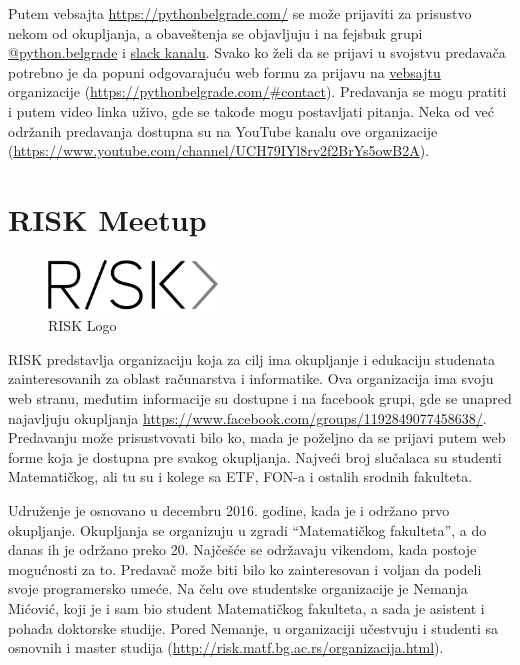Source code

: \documentclass[a4paper]{article}
\begin{document}
{Putem vebsajta \url{https://pythonbelgrade.com/} se može prijaviti za prisustvo nekom od okupljanja, a obaveštenja se objavljuju i na fejsbuk grupi \href{https://www.facebook.com/python.belgrade/}{@python.belgrade} i \href{https://pythonbelgrade.slack.com/join/shared_invite/enQtNTM0OTI4NzY3NDI2LTk2OThkNjQ2YmM5NWNkNTBjMjU3NDY0NjcyNDFiYmZmNjQ4MDE3NjczYWM0NTk1YWVlYzlhNGIwYjU3NjA3Y2Y}{slack kanalu}. Svako ko želi da se prijavi u svojstvu predavača potrebno je da popuni odgovarajuću web formu za prijavu na \href{https://pythonbelgrade.com/}{vebsajtu} organizacije (\url{https://pythonbelgrade.com/#contact}). Predavanja se mogu pratiti i putem video linka uživo, gde se takođe mogu postavljati pitanja. Neka od već održanih predavanja dostupna su na YouTube kanalu ove organizacije (\url{https://www.youtube.com/channel/UCH79IYl8rv2f2BrYs5owB2A}).


\section{RISK Meetup}
\label{sec:riskmatf}

\begin{figure}[h!]
  \centering
  \includegraphics[width=0.4\textwidth]{riskmatf.png}
  \caption{RISK Logo}
\end{figure}

RISK predstavlja organizaciju koja za cilj ima okupljanje i edukaciju studenata zainteresovanih za oblast računarstva i informatike. \cite{aboutRisk}
Ova organizacija ima svoju web stranu, međutim informacije su dostupne i na facebook grupi, gde se unapred najavljuju okupljanja \url{https://www.facebook.com/groups/1192849077458638/}. Predavanju može prisustvovati bilo ko, mada je poželjno da se prijavi putem web forme koja je dostupna pre svakog okupljanja. Najveći broj slučalaca su
studenti Matematičkog, ali tu su i kolege sa ETF, FON-a i ostalih srodnih fakulteta.

Udruženje je osnovano u decembru 2016. godine, kada je i održano prvo okupljanje. Okupljanja se organizuju u zgradi ``Matematičkog fakulteta'', a do danas ih je održano preko 20. Najčešće se održavaju vikendom, kada postoje mogućnosti za to. Predavač može biti bilo ko zainteresovan i voljan da podeli svoje programersko umeće. Na čelu ove studentske organizacije je Nemanja Mićović, koji je i sam bio student Matematičkog fakulteta, a sada je asistent i pohađa doktorske studije. Pored Nemanje, u organizaciji učestvuju i studenti sa osnovnih i master studija (\url{http://risk.matf.bg.ac.rs/organizacija.html}).

}
\end{document}

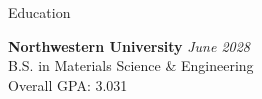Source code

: \documentclass[
	a4paper, %
	10pt, %
]{resume} %
\begin{document}

\begin{rSection}{Education}
	
	\textbf{Northwestern University} \hfill \textit{June 2028} \\ 
	B.S. in Materials Science \& Engineering \\
	Overall GPA: 3.031
	
\end{rSection}

\end{document}
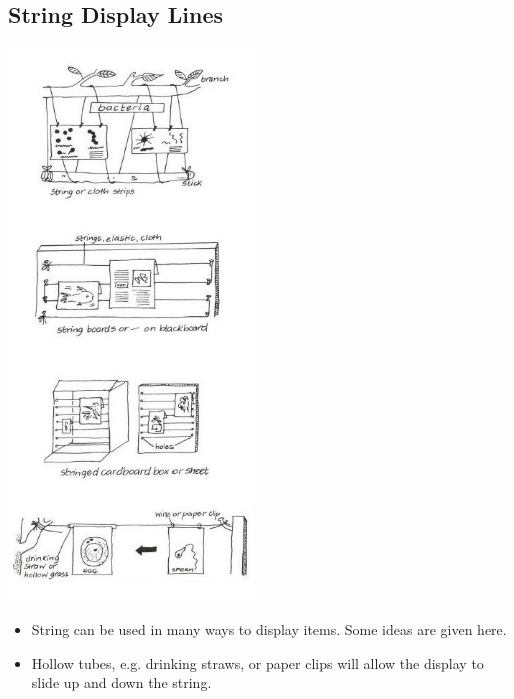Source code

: \begin{multicols}{2}
%

\subsection{String Display Lines}

\begin{center}
\includegraphics[width=0.49\textwidth]{./img/vso/string-display.jpg}
\end{center}

\begin{itemize}
\item String can be used in many ways to display items. Some ideas are given here.
\item Hollow tubes, e.g. drinking
straws, or paper clips will allow
the display to slide up and
down the string.
\end{itemize}

\vfill
\columnbreak


\end{multicols}
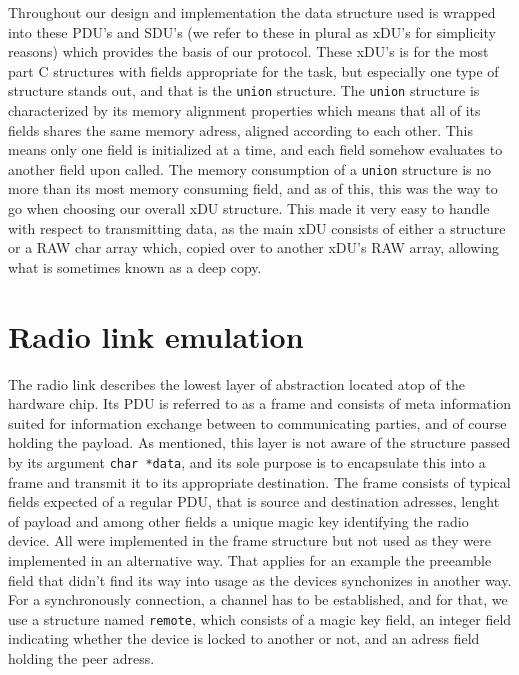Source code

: \documentclass{article}
\newcommand{\code}[1]{\texttt{#1}}
\begin{document}
	Throughout our design and implementation the data structure used is wrapped into these PDU's  and SDU's (we refer to these in plural as xDU's for simplicity reasons) which provides the basis of our protocol. These xDU's is for the most part C structures with fields appropriate for the task, but especially one type of structure stands out, and that is the \code{union} structure. The \code{union} structure is characterized by its memory alignment properties which means that all of its fields shares the same memory adress, aligned according to each other. This means only one field is initialized at a time, and each field somehow evaluates to another field upon called. The memory consumption of a \code{union} structure is no more than its most memory consuming field, and as of this, this was the way to go when choosing our overall xDU structure. This made it very easy to handle with respect to transmitting data, as the main xDU consists of either a structure or a RAW char array which, copied over to another xDU's RAW array, allowing what is sometimes known as a deep copy.
	
	\section{Radio link emulation}
	
	The radio link describes the lowest layer of abstraction located atop of the hardware chip. Its PDU is referred to as a frame and consists of meta information suited for information exchange between to communicating parties, and of course holding the payload. As mentioned, this layer is not aware of the structure passed by its argument \code{char *data}, and its sole purpose is to encapsulate this into a frame and transmit it to its appropriate destination. The frame consists of typical fields expected of a regular PDU, that is source and destination adresses, lenght of payload and among other fields a unique magic key identifying the radio device. All were implemented in the frame structure but not used as they were implemented in an alternative way. That applies for an example the preeamble field that didn't find its way into usage as the devices synchonizes in another way. For a synchronously connection, a channel has to be established, and for that, we use a structure named \code{remote}, which consists of a magic key field, an integer field indicating whether the device is locked to another or not, and an adress field holding the peer adress. \\
	
\end{document}
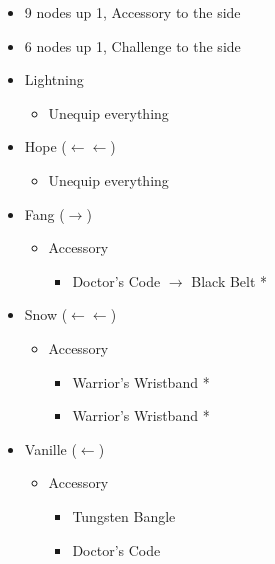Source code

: \begin{menu}
\begin{multicols}{2}
\begin{itemize}
\begin{itemize}
\begin{itemize}
\begin{itemize}
                \item 9 nodes up 1, Accessory to the side
                \item 6 nodes up 1, Challenge to the side
            \end{itemize}
        \end{itemize}
    \end{itemize}
    \columnbreak
    \equip
    \begin{itemize}
        \item Lightning
        \begin{itemize}
            \item Unequip everything
        \end{itemize}
        \item Hope ($\leftarrow\leftarrow$)
        \begin{itemize}
            \item Unequip everything
        \end{itemize}
        \item Fang ($\rightarrow$)
        \begin{itemize}
            \item Accessory
            \begin{itemize}
                \item Doctor's Code $\rightarrow$ Black Belt *
            \end{itemize}
        \end{itemize}
        \item Snow ($\leftarrow\leftarrow$)
        \begin{itemize}
            \item Accessory
            \begin{itemize}
                \item Warrior's Wristband *
                \item Warrior's Wristband *
            \end{itemize}
        \end{itemize}
        \item Vanille ($\leftarrow$)
        \begin{itemize}
            \item Accessory
            \begin{itemize}
                \item Tungsten Bangle
                \item Doctor's Code
            \end{itemize}

\end{itemize}
\end{itemize}
\end{itemize}
\end{multicols}
\end{menu}
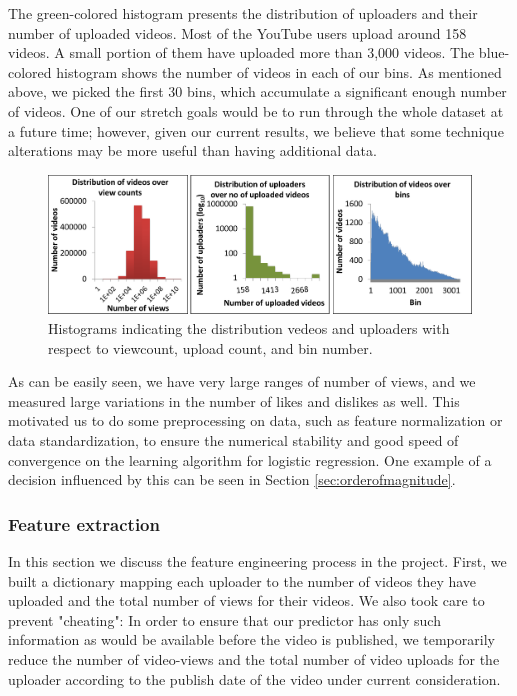 		The green-colored histogram presents the distribution of uploaders and their number of uploaded videos. Most of the YouTube users upload around 158 videos. A small portion of them have uploaded more than 3,000 videos. The blue-colored histogram shows the number of videos in each of our  bins. As mentioned above, we picked the first 30 bins, which accumulate a significant enough number of videos. One of our stretch goals would be to run through the whole dataset at a future time; however, given our current results, we believe that some technique alterations may be more useful than having additional data. 
		
		\begin{figure}[!h]
			\begin{center}
				\includegraphics[width=1.0\textwidth,clip]{distributions.pdf}
			\end{center}
			\caption{Histograms indicating the distribution vedeos and uploaders with respect to viewcount, upload count, and bin number.}
			\label{fig:histograms}
		\end{figure}
	
		As can be easily seen, we have very large ranges of number of views, and we measured large variations in the number of likes and dislikes as well. This motivated us to do some preprocessing on data, such as feature normalization or data standardization, to ensure the numerical stability and good speed of convergence on the learning algorithm for logistic regression. One example of a decision influenced by this can be seen in Section \ref{sec:orderofmagnitude}.
						
	\subsubsection{Feature extraction}
		In this section we discuss the feature engineering process in the project. First, we built a dictionary mapping each uploader to the number of videos they have uploaded and the total number of views for their videos. We also took care to prevent "cheating":  In order to ensure that our predictor has only such information as would be available before the video is published, we temporarily reduce the number of video-views and the total number of video uploads for the uploader according to the publish date of the video under current consideration.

══════

§ **Assignment**
The material above is to be set down exactly, with pictures removed.

§ **Answer to this exercise**
Source code

: \documentclass[a4paper]{article}
\begin{document}
{Putem vebsajta \url{https://pythonbelgrade.com/} se može prijaviti za prisustvo nekom od okupljanja, a obaveštenja se objavljuju i na fejsbuk grupi \href{https://www.facebook.com/python.belgrade/}{@python.belgrade} i \href{https://pythonbelgrade.slack.com/join/shared_invite/enQtNTM0OTI4NzY3NDI2LTk2OThkNjQ2YmM5NWNkNTBjMjU3NDY0NjcyNDFiYmZmNjQ4MDE3NjczYWM0NTk1YWVlYzlhNGIwYjU3NjA3Y2Y}{slack kanalu}. Svako ko želi da se prijavi u svojstvu predavača potrebno je da popuni odgovarajuću web formu za prijavu na \href{https://pythonbelgrade.com/}{vebsajtu} organizacije (\url{https://pythonbelgrade.com/#contact}). Predavanja se mogu pratiti i putem video linka uživo, gde se takođe mogu postavljati pitanja. Neka od već održanih predavanja dostupna su na YouTube kanalu ove organizacije (\url{https://www.youtube.com/channel/UCH79IYl8rv2f2BrYs5owB2A}).


\section{RISK Meetup}
\label{sec:riskmatf}

\begin{figure}[h!]
  \centering
  \includegraphics[width=0.4\textwidth]{riskmatf.png}
  \caption{RISK Logo}
\end{figure}

RISK predstavlja organizaciju koja za cilj ima okupljanje i edukaciju studenata zainteresovanih za oblast računarstva i informatike. \cite{aboutRisk}
Ova organizacija ima svoju web stranu, međutim informacije su dostupne i na facebook grupi, gde se unapred najavljuju okupljanja \url{https://www.facebook.com/groups/1192849077458638/}. Predavanju može prisustvovati bilo ko, mada je poželjno da se prijavi putem web forme koja je dostupna pre svakog okupljanja. Najveći broj slučalaca su
studenti Matematičkog, ali tu su i kolege sa ETF, FON-a i ostalih srodnih fakulteta.

Udruženje je osnovano u decembru 2016. godine, kada je i održano prvo okupljanje. Okupljanja se organizuju u zgradi ``Matematičkog fakulteta'', a do danas ih je održano preko 20. Najčešće se održavaju vikendom, kada postoje mogućnosti za to. Predavač može biti bilo ko zainteresovan i voljan da podeli svoje programersko umeće. Na čelu ove studentske organizacije je Nemanja Mićović, koji je i sam bio student Matematičkog fakulteta, a sada je asistent i pohađa doktorske studije. Pored Nemanje, u organizaciji učestvuju i studenti sa osnovnih i master studija (\url{http://risk.matf.bg.ac.rs/organizacija.html}).

}
\end{document}

Source code

: \documentclass[
	a4paper, %
	10pt, %
]{resume} %
\begin{document}

\begin{rSection}{Education}
	
	\textbf{Northwestern University} \hfill \textit{June 2028} \\ 
	B.S. in Materials Science \& Engineering \\
	Overall GPA: 3.031
	
\end{rSection}

\end{document}
Source code

: \begin{multicols}{2}
%

\subsection{String Display Lines}

\begin{center}
\includegraphics[width=0.49\textwidth]{./img/vso/string-display.jpg}
\end{center}

\begin{itemize}
\item String can be used in many ways to display items. Some ideas are given here.
\item Hollow tubes, e.g. drinking
straws, or paper clips will allow
the display to slide up and
down the string.
\end{itemize}

\vfill
\columnbreak


\end{multicols}
Source code

: \documentclass{article}
\newcommand{\code}[1]{\texttt{#1}}
\begin{document}
	Throughout our design and implementation the data structure used is wrapped into these PDU's  and SDU's (we refer to these in plural as xDU's for simplicity reasons) which provides the basis of our protocol. These xDU's is for the most part C structures with fields appropriate for the task, but especially one type of structure stands out, and that is the \code{union} structure. The \code{union} structure is characterized by its memory alignment properties which means that all of its fields shares the same memory adress, aligned according to each other. This means only one field is initialized at a time, and each field somehow evaluates to another field upon called. The memory consumption of a \code{union} structure is no more than its most memory consuming field, and as of this, this was the way to go when choosing our overall xDU structure. This made it very easy to handle with respect to transmitting data, as the main xDU consists of either a structure or a RAW char array which, copied over to another xDU's RAW array, allowing what is sometimes known as a deep copy.
	
	\section{Radio link emulation}
	
	The radio link describes the lowest layer of abstraction located atop of the hardware chip. Its PDU is referred to as a frame and consists of meta information suited for information exchange between to communicating parties, and of course holding the payload. As mentioned, this layer is not aware of the structure passed by its argument \code{char *data}, and its sole purpose is to encapsulate this into a frame and transmit it to its appropriate destination. The frame consists of typical fields expected of a regular PDU, that is source and destination adresses, lenght of payload and among other fields a unique magic key identifying the radio device. All were implemented in the frame structure but not used as they were implemented in an alternative way. That applies for an example the preeamble field that didn't find its way into usage as the devices synchonizes in another way. For a synchronously connection, a channel has to be established, and for that, we use a structure named \code{remote}, which consists of a magic key field, an integer field indicating whether the device is locked to another or not, and an adress field holding the peer adress. \\
	
\end{document}
Source code

: \begin{menu}
\begin{multicols}{2}
\begin{itemize}
\begin{itemize}
\begin{itemize}
\begin{itemize}
                \item 9 nodes up 1, Accessory to the side
                \item 6 nodes up 1, Challenge to the side
            \end{itemize}
        \end{itemize}
    \end{itemize}
    \columnbreak
    \equip
    \begin{itemize}
        \item Lightning
        \begin{itemize}
            \item Unequip everything
        \end{itemize}
        \item Hope ($\leftarrow\leftarrow$)
        \begin{itemize}
            \item Unequip everything
        \end{itemize}
        \item Fang ($\rightarrow$)
        \begin{itemize}
            \item Accessory
            \begin{itemize}
                \item Doctor's Code $\rightarrow$ Black Belt *
            \end{itemize}
        \end{itemize}
        \item Snow ($\leftarrow\leftarrow$)
        \begin{itemize}
            \item Accessory
            \begin{itemize}
                \item Warrior's Wristband *
                \item Warrior's Wristband *
            \end{itemize}
        \end{itemize}
        \item Vanille ($\leftarrow$)
        \begin{itemize}
            \item Accessory
            \begin{itemize}
                \item Tungsten Bangle
                \item Doctor's Code
            \end{itemize}

\end{itemize}
\end{itemize}
\end{itemize}
\end{multicols}
\end{menu}
 		The green-colored histogram presents the distribution of uploaders and their number of uploaded videos. Most of the YouTube users upload around 158 videos. A small portion of them have uploaded more than 3,000 videos. The blue-colored histogram shows the number of videos in each of our  bins. As mentioned above, we picked the first 30 bins, which accumulate a significant enough number of videos. One of our stretch goals would be to run through the whole dataset at a future time; however, given our current results, we believe that some technique alterations may be more useful than having additional data. 
		
		\begin{figure}[!h]
			\begin{center}
				\includegraphics[width=1.0\textwidth,clip]{distributions.pdf}
			\end{center}
			\caption{Histograms indicating the distribution vedeos and uploaders with respect to viewcount, upload count, and bin number.}
			\label{fig:histograms}
		\end{figure}
	
		As can be easily seen, we have very large ranges of number of views, and we measured large variations in the number of likes and dislikes as well. This motivated us to do some preprocessing on data, such as feature normalization or data standardization, to ensure the numerical stability and good speed of convergence on the learning algorithm for logistic regression. One example of a decision influenced by this can be seen in Section \ref{sec:orderofmagnitude}.
						
	\subsubsection{Feature extraction}
		In this section we discuss the feature engineering process in the project. First, we built a dictionary mapping each uploader to the number of videos they have uploaded and the total number of views for their videos. We also took care to prevent "cheating":  In order to ensure that our predictor has only such information as would be available before the video is published, we temporarily reduce the number of video-views and the total number of video uploads for the uploader according to the publish date of the video under current consideration.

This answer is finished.